Researchers, including the CDC's Exserohilum Infections Working Group, report that of 40 cases reviewed, 16 were fatal, and all except two fatal cases had a clinical diagnosis of meningitis. Autopsy examination showed extensive hemorrhage and necrosis (tissue decay) around the base of the brain and thrombi (clots) involving the basilar arterial circulation.

Tissue specimens from infected individuals showed inflammation of the leptomeninges (thin membranes lining the brain) and blood vessel walls within the brain. Distinctive abnormalities were observed around blood vessels, and fungus was found around and within arterial walls. Interestingly, fungus deep within the brain tissue itself was found in only one case.

Similar pathologic findings were seen at the epidural injection site.

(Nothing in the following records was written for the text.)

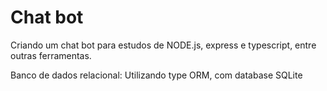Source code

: # Chat bot

Criando um chat bot para estudos de NODE.js, express e typescript, entre outras ferramentas.

Banco de dados relacional: Utilizando type ORM, com database SQLite

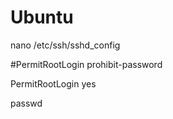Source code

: # Ubuntu

nano /etc/ssh/sshd_config

#PermitRootLogin prohibit-password

PermitRootLogin yes

passwd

Fungus was not found in tissue samples taken from the heart, lung, liver, or kidney.

Investigators wondered why fungus injected in the spinal region should target the base of the brain.

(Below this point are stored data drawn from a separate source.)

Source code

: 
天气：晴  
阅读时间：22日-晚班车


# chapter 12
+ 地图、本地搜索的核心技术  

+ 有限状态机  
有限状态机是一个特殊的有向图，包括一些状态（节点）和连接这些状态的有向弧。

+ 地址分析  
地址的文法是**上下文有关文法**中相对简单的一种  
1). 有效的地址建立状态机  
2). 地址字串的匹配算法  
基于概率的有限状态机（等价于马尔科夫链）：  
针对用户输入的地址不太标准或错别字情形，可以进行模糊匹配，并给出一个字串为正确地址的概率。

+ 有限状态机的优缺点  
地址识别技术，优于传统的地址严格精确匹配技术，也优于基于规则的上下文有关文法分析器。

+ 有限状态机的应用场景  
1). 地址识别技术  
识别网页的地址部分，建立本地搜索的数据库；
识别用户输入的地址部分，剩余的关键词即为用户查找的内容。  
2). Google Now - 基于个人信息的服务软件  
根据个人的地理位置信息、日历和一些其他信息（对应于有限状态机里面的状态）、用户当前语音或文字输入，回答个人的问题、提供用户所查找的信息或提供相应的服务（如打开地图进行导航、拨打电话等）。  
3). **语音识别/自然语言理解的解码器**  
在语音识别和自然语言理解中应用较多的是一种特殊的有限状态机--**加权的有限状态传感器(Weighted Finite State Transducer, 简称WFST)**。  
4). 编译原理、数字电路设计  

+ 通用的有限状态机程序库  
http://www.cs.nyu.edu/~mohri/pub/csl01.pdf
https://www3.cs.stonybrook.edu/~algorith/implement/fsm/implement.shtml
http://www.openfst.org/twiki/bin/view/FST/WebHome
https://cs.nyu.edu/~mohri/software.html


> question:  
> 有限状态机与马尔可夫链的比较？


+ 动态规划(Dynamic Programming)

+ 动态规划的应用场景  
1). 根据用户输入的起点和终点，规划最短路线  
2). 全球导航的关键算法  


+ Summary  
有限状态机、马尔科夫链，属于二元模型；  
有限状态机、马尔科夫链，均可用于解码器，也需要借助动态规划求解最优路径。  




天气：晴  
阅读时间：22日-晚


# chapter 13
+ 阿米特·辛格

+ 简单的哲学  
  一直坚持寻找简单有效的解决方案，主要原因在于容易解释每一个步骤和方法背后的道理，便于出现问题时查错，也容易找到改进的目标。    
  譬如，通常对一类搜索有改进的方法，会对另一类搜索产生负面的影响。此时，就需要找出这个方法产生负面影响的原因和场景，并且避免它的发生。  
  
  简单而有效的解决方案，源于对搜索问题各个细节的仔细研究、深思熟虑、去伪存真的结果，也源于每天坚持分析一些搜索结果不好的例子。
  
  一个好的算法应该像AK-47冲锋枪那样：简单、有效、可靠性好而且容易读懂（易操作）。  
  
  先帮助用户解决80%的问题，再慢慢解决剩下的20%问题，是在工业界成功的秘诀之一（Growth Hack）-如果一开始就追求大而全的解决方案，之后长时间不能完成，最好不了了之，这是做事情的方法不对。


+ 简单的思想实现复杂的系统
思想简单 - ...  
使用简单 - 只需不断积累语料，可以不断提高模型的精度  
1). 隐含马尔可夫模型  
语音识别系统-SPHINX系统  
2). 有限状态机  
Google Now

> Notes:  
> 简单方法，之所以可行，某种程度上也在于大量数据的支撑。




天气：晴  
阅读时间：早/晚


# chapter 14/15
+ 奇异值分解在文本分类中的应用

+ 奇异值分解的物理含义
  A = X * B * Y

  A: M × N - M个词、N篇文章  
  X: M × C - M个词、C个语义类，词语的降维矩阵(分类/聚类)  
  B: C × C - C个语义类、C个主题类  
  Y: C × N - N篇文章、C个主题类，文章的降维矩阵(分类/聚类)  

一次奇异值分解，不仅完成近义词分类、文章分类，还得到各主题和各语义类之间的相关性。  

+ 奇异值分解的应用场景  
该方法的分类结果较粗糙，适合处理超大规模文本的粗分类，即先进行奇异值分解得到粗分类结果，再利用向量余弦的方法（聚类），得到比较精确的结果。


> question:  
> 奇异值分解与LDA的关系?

Picture shows gross and histopathologic features of acute fatal Exserohilum meningitis. Hemorrhage around the base of the brain.
About This Image: Picture shows gross and histopathologic features of acute fatal Exserohilum meningitis. Hemorrhage around the base of the brain.
"The observation of abundant fungi in the perivascular tissues, but relatively low numbers of fungi inside blood vessels, suggests migration of fungus into, rather than out of, vessels at this location. This supports the hypothesis that Exserohilum migrates from the lumbar spine to the brain through the cerebrospinal fluid with subsequent vascular invasion, rather than migration through the vasculature," suggests Jana M. Ritter, DVM, a veterinary pathologist at the CDC's Infectious Diseases Pathology Branch.

In addition to characterizing the histopathology seen in this outbreak, the authors also provide practical information for pathologists, including an evaluation of various diagnostic methods to detect the fungal infection in tissues. Poly-fungal immunohistochemistry (IHC) in formalin-fixed paraffin-embedded tissues (FFPE) was found to be the most sensitive method. IHC identified fungus in 100% of cases, compared with 43% by standard hematoxylin-eosin (H&E) and 95% with Grocott's methenamine silver (GMS) stains. Factors that may affect cellular inflammatory patterns and fungal concentration are discussed, and the authors note that their findings may reflect the simultaneous introduction of the fungus along with the steroid.

Contributors to the investigation also included researchers from the Office of the Chief Medical Examiner, Louisville, KY and the Department of Pathology, University of Michigan, Ann Arbor, MI.